Background

Subcutaneous extensor tendon rupture is usually caused by tendon attrition or friction in association with rheumatoid arthritis or osteoarthritis of the distal radioulnar joint, and distal radius fracture [1, 2]. However, traumatic closed extensor tendon rupture of the index finger alone is uncommon and in previous reports has typically occurred at the musclotendinous junction [1,2,3,4,5]. Particularly, closed index extensor tendon pseudorupture due to intertendinous attenuation is very rare and has only been described once in a case report of gymnastics induced injury in the English literature [6]. Herein, we report two non-sports related injuries of traumatic index extensor tendon attenuation mimicking closed tendon rupture, in which the pathological finding and intraoperative video of the attenuated tendons were documented. The patients were then treated successfully by shortening the attenuated extensor tendon in combination with tendon graft or transfer.

Case presentation

Case 1

A 28-year-old man caught his work glove in a high-speed drill which caused a sudden forced flexion of his left wrist. He experienced severe dorsal wrist pain at the time of injury, and he was unable to extend his index finger.
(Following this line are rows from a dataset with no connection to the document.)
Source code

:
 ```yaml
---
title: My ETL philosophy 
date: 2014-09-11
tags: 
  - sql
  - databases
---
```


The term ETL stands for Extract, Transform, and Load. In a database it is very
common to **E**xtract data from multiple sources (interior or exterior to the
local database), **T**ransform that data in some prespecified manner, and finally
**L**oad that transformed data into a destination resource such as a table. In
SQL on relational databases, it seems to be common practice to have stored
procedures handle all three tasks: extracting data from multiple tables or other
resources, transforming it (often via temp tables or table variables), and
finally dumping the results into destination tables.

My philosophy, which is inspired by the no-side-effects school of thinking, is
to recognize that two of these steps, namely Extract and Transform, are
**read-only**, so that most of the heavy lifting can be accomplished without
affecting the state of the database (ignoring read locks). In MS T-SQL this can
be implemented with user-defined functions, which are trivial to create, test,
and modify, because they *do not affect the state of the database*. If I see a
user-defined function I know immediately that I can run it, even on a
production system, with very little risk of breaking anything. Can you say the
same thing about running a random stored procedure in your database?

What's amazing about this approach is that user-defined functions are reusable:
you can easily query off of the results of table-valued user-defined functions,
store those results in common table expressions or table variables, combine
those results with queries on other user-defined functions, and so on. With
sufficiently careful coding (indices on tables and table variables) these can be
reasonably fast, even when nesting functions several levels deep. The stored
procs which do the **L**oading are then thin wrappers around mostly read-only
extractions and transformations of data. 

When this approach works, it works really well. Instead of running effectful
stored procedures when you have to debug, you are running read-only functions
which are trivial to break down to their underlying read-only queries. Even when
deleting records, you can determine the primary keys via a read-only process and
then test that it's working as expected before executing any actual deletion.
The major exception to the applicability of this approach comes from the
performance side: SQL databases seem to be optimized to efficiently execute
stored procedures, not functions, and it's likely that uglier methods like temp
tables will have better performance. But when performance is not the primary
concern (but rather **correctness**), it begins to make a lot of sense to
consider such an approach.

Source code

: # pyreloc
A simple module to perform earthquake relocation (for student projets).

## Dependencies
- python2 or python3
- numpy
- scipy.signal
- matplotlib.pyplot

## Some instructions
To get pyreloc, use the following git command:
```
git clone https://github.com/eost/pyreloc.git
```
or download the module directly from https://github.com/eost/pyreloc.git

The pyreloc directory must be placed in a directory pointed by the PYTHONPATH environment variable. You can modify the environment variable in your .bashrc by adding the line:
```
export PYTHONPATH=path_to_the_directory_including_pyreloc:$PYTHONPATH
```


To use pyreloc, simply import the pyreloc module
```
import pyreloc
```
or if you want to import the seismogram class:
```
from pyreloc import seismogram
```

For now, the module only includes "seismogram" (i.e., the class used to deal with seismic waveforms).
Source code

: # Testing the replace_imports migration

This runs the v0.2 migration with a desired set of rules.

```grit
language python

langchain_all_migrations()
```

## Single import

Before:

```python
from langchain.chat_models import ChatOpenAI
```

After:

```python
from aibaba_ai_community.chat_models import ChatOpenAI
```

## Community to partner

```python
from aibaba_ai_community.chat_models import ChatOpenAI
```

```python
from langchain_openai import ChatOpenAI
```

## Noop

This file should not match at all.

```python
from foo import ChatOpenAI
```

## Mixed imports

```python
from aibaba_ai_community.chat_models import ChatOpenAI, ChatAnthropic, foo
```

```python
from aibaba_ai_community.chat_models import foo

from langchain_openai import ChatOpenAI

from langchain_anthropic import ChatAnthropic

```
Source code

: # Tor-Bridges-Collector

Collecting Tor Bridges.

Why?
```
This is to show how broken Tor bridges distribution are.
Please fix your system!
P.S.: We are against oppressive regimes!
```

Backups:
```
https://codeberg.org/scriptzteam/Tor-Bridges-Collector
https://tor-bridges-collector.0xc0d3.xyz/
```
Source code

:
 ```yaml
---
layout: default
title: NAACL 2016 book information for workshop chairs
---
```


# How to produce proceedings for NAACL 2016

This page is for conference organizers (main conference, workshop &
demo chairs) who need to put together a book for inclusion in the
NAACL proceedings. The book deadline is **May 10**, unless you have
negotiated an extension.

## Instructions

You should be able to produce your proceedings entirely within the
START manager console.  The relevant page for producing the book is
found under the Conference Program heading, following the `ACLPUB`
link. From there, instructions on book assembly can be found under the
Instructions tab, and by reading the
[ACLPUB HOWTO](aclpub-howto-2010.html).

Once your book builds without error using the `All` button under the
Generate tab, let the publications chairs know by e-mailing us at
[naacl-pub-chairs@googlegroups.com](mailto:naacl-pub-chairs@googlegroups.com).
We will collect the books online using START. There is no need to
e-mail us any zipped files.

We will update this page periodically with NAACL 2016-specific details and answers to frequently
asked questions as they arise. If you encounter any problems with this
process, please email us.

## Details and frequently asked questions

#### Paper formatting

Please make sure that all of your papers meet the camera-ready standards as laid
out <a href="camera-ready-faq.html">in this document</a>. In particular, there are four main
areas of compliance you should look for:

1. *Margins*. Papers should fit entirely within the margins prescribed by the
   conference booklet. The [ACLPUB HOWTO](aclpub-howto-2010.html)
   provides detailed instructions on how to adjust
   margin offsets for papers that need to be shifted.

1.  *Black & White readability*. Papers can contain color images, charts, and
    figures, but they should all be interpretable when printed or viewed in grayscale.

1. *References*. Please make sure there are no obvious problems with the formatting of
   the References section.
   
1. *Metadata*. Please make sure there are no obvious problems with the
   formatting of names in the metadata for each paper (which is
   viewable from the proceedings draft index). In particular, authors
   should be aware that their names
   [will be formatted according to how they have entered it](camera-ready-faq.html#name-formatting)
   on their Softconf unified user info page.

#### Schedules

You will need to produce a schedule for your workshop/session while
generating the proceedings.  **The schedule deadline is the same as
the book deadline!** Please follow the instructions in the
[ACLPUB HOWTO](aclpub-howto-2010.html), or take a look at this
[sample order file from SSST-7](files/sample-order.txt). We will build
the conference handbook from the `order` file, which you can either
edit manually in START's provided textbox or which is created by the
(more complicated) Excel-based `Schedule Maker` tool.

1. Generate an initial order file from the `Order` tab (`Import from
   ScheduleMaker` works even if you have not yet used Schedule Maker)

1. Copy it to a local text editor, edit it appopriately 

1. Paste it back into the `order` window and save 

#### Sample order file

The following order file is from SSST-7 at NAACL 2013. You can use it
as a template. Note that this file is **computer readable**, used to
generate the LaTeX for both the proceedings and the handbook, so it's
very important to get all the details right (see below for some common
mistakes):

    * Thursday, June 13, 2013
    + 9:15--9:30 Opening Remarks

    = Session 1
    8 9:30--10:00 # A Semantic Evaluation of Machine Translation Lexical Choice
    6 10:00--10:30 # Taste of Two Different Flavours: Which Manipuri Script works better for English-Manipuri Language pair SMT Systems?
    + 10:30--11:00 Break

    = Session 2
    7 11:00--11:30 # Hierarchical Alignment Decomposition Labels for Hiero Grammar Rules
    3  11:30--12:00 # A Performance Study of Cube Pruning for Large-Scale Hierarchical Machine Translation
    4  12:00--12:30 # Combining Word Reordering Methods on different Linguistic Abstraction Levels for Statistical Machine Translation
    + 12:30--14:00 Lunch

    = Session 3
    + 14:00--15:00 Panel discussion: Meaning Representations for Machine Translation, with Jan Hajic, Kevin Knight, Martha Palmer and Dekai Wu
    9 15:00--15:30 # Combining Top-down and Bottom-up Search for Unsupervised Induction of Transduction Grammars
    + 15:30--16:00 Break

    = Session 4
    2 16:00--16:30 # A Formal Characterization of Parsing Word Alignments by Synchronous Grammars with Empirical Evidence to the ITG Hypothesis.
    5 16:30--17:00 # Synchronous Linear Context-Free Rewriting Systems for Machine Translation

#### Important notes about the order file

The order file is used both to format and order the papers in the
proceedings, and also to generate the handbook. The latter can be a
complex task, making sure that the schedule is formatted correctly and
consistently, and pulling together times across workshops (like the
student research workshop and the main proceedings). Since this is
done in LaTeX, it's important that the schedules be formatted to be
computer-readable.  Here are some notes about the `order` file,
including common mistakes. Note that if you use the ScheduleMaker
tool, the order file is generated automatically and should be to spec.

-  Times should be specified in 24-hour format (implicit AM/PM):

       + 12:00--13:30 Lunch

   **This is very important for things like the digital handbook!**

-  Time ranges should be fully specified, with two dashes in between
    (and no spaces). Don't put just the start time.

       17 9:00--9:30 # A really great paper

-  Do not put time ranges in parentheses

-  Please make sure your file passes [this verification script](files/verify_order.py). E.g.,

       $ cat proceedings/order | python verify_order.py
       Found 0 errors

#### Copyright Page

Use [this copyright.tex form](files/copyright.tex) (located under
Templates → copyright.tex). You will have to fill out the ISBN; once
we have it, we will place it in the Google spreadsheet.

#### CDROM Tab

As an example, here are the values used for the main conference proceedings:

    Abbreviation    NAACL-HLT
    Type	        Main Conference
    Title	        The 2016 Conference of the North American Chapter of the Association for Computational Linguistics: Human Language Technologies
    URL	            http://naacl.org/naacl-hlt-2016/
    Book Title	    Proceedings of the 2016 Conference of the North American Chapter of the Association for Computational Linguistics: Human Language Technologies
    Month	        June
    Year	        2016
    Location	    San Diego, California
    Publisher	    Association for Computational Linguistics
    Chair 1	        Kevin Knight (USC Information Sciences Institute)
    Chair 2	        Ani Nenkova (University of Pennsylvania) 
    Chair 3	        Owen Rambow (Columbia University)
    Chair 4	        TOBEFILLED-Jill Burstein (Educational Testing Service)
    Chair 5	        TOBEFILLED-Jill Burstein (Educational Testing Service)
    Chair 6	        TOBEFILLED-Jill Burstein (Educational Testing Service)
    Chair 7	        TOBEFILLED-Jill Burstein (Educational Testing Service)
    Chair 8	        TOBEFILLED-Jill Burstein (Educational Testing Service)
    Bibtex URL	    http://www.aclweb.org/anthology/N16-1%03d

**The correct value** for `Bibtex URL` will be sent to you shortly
At his first visit to our clinic 6 weeks after the injury, he could not actively extend the metacarpophalangeal (MP) joint of his index finger while he could fully extend the others (Fig. 1). There was no laboratory evidence of rheumatoid arthritis or inflammatory arthropathy. Radiographs showed neither fractures nor osteophytes in the forearm and hand. On three-dimensional computed tomography (CT, Volume Analyzer SYNAPSE VINCENT, Fujifilm, JAPAN) images, the index extensor digitorum communes (EDC) tendon seemed to be in continuity, but slack, and the extensor indicis proprius (EIP) tendon was poorly defined. Magnetic resonance imaging (MRI) and ultrasonography showed extensor tenosynovitis in the fourth extensor compartment of the dorsal wrist. Muscular denervation of EDC and EIP was not detected on electromyography. As traumatic subcutaneous EIP tendon rupture was suspected, surgery under general anesthesia was performed. At exploration via a 10-cm longitudinal dorsal incision, the extensor tendons involved severe tenosynovitis and complete tenolysis was performed. Although the EIP and index EDC tendons were in continuity without ruptures, both tendons were attenuated and stretched at zone VI. Neither tendon showed evidence of an avulsion rupture at the musculotendinous junction. The attenuated lesion of the EIP tendon was resected and reconstructed with a tendon graft of the ipsilateral palmaris longus (PL) because the attenuated EIP tendon had suffered severe damage and was too fragile to be reused. The attenuated index EDC tendon was reconstructed with shortening of 1 cm by plication at the distal to the extensor retinaculum as the tendon damage was less severe. Pathological findings of the resected EIP tendon showed collagen fibers arrayed irregularly involving synovial proliferation with lymphocytes repairing intertendinous microruptures without neutrophilic infiltration. After the operation, early active range of motion exercise was initiated with dynamic outrigger splinting. Six months after the operation, the active extension of the index MP joint had recovered. The patient-reported outcomes measured by the Quick Disability of the Arm, Shoulder, and Hand (Quick DASH) and the Hand 20 were 20.5 and 12.5, respectively.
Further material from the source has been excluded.